## Task statement
Using the word "Interactive" as the filter, copy each matching line from the records.

Stored data
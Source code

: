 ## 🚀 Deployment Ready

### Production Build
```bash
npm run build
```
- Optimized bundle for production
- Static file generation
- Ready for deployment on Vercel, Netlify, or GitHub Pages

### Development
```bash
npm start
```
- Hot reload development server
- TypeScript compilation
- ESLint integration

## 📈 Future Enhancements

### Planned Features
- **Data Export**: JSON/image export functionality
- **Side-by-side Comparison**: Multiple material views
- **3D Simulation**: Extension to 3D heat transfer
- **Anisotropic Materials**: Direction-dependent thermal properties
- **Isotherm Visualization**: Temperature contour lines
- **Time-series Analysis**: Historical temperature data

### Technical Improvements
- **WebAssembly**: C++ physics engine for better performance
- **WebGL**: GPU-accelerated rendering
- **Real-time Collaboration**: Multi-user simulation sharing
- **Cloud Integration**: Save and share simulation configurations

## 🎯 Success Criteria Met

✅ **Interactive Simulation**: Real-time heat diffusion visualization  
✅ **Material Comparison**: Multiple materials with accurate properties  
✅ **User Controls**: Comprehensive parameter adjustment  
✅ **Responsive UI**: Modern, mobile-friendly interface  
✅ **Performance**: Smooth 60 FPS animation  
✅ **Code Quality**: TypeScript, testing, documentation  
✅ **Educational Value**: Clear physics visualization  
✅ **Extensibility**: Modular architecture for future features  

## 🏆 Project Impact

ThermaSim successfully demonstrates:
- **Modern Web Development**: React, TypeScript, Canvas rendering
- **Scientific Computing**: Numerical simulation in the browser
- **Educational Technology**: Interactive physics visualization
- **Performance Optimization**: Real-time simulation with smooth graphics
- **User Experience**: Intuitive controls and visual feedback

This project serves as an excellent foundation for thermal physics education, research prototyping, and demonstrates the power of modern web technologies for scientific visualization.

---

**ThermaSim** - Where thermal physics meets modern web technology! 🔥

## Solution to the exercise
✅ **Interactive Simulation**: Real-time heat diffusion visualization  
- **Educational Technology**: Interactive physics visualization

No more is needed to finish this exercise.